Recorded data
--------------------------------------------------

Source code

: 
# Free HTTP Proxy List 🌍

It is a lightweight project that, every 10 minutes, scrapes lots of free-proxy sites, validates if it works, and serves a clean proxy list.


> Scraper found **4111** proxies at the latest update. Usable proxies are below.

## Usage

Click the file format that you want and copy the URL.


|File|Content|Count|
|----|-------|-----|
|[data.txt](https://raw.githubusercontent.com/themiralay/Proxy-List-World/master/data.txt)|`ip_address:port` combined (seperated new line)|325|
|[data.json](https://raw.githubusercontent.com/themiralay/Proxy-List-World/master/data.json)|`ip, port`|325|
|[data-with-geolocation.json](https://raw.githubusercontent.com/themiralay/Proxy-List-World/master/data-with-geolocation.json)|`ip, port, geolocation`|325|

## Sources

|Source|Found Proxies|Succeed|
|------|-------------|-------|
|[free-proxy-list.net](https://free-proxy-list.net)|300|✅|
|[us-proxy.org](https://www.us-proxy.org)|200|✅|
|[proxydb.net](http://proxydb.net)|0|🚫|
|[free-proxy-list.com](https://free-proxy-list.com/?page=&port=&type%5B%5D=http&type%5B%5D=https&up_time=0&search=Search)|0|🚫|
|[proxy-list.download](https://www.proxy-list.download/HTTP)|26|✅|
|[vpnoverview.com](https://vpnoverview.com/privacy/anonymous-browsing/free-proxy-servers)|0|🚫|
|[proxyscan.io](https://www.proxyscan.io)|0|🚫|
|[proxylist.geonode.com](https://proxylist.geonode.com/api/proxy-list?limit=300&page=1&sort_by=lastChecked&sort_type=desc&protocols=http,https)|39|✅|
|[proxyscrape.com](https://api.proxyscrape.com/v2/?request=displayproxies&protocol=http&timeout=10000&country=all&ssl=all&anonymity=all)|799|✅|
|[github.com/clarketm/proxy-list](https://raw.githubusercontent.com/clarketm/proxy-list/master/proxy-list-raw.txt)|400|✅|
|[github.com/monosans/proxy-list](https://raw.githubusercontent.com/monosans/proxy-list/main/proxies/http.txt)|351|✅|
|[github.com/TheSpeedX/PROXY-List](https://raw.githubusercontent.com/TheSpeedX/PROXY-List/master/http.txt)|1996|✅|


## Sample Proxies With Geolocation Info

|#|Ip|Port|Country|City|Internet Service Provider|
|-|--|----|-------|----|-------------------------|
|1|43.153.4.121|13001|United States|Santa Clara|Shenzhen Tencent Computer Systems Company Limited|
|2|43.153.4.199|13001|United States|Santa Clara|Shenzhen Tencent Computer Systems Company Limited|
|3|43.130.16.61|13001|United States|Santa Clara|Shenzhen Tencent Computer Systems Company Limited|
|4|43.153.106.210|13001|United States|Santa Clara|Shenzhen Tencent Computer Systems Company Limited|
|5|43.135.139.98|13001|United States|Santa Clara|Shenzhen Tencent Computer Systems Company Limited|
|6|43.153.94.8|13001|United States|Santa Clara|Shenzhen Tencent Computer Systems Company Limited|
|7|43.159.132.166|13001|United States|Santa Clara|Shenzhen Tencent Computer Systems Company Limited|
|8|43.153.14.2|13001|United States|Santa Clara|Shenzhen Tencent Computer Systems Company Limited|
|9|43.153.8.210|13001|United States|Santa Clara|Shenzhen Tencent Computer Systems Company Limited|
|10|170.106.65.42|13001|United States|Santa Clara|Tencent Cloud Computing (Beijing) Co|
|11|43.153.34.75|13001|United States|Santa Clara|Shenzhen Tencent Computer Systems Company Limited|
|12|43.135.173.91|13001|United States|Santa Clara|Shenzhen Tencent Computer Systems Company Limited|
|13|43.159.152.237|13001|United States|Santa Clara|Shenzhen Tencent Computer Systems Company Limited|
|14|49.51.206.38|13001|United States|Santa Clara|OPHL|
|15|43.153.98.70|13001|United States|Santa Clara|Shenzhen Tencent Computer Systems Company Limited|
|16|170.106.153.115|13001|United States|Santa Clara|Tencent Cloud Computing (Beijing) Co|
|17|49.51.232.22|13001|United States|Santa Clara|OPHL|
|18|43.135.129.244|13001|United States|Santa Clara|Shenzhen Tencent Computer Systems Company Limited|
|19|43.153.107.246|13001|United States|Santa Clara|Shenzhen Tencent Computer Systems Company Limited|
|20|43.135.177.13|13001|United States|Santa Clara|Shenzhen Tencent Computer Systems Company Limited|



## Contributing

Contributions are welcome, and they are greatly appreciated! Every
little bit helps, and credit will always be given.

--------------------------------------------------

*WORK ORDER*. Restate the records exactly. Leave nothing out.

*REPLY*.
Source code

: 
# Free HTTP Proxy List 🌍

It is a lightweight project that, every 10 minutes, scrapes lots of free-proxy sites, validates if it works, and serves a clean proxy list.


> Scraper found **4111** proxies at the latest update. Usable proxies are below.

## Usage

Click the file format that you want and copy the URL.


|File|Content|Count|
|----|-------|-----|
|[data.txt](https://raw.githubusercontent.com/themiralay/Proxy-List-World/master/data.txt)|`ip_address:port` combined (seperated new line)|325|
|[data.json](https://raw.githubusercontent.com/themiralay/Proxy-List-World/master/data.json)|`ip, port`|325|
|[data-with-geolocation.json](https://raw.githubusercontent.com/themiralay/Proxy-List-World/master/data-with-geolocation.json)|`ip, port, geolocation`|325|

## Sources

|Source|Found Proxies|Succeed|
|------|-------------|-------|
|[free-proxy-list.net](https://free-proxy-list.net)|300|✅|
|[us-proxy.org](https://www.us-proxy.org)|200|✅|
|[proxydb.net](http://proxydb.net)|0|🚫|
|[free-proxy-list.com](https://free-proxy-list.com/?page=&port=&type%5B%5D=http&type%5B%5D=https&up_time=0&search=Search)|0|🚫|
|[proxy-list.download](https://www.proxy-list.download/HTTP)|26|✅|
|[vpnoverview.com](https://vpnoverview.com/privacy/anonymous-browsing/free-proxy-servers)|0|🚫|
|[proxyscan.io](https://www.proxyscan.io)|0|🚫|
|[proxylist.geonode.com](https://proxylist.geonode.com/api/proxy-list?limit=300&page=1&sort_by=lastChecked&sort_type=desc&protocols=http,https)|39|✅|
|[proxyscrape.com](https://api.proxyscrape.com/v2/?request=displayproxies&protocol=http&timeout=10000&country=all&ssl=all&anonymity=all)|799|✅|
|[github.com/clarketm/proxy-list](https://raw.githubusercontent.com/clarketm/proxy-list/master/proxy-list-raw.txt)|400|✅|
|[github.com/monosans/proxy-list](https://raw.githubusercontent.com/monosans/proxy-list/main/proxies/http.txt)|351|✅|
|[github.com/TheSpeedX/PROXY-List](https://raw.githubusercontent.com/TheSpeedX/PROXY-List/master/http.txt)|1996|✅|


## Sample Proxies With Geolocation Info

|#|Ip|Port|Country|City|Internet Service Provider|
|-|--|----|-------|----|-------------------------|
|1|43.153.4.121|13001|United States|Santa Clara|Shenzhen Tencent Computer Systems Company Limited|
|2|43.153.4.199|13001|United States|Santa Clara|Shenzhen Tencent Computer Systems Company Limited|
|3|43.130.16.61|13001|United States|Santa Clara|Shenzhen Tencent Computer Systems Company Limited|
|4|43.153.106.210|13001|United States|Santa Clara|Shenzhen Tencent Computer Systems Company Limited|
|5|43.135.139.98|13001|United States|Santa Clara|Shenzhen Tencent Computer Systems Company Limited|
|6|43.153.94.8|13001|United States|Santa Clara|Shenzhen Tencent Computer Systems Company Limited|
|7|43.159.132.166|13001|United States|Santa Clara|Shenzhen Tencent Computer Systems Company Limited|
|8|43.153.14.2|13001|United States|Santa Clara|Shenzhen Tencent Computer Systems Company Limited|
|9|43.153.8.210|13001|United States|Santa Clara|Shenzhen Tencent Computer Systems Company Limited|
|10|170.106.65.42|13001|United States|Santa Clara|Tencent Cloud Computing (Beijing) Co|
|11|43.153.34.75|13001|United States|Santa Clara|Shenzhen Tencent Computer Systems Company Limited|
|12|43.135.173.91|13001|United States|Santa Clara|Shenzhen Tencent Computer Systems Company Limited|
|13|43.159.152.237|13001|United States|Santa Clara|Shenzhen Tencent Computer Systems Company Limited|
|14|49.51.206.38|13001|United States|Santa Clara|OPHL|
|15|43.153.98.70|13001|United States|Santa Clara|Shenzhen Tencent Computer Systems Company Limited|
|16|170.106.153.115|13001|United States|Santa Clara|Tencent Cloud Computing (Beijing) Co|
|17|49.51.232.22|13001|United States|Santa Clara|OPHL|
|18|43.135.129.244|13001|United States|Santa Clara|Shenzhen Tencent Computer Systems Company Limited|
|19|43.153.107.246|13001|United States|Santa Clara|Shenzhen Tencent Computer Systems Company Limited|
|20|43.135.177.13|13001|United States|Santa Clara|Shenzhen Tencent Computer Systems Company Limited|



## Contributing

Contributions are welcome, and they are greatly appreciated! Every
little bit helps, and credit will always be given.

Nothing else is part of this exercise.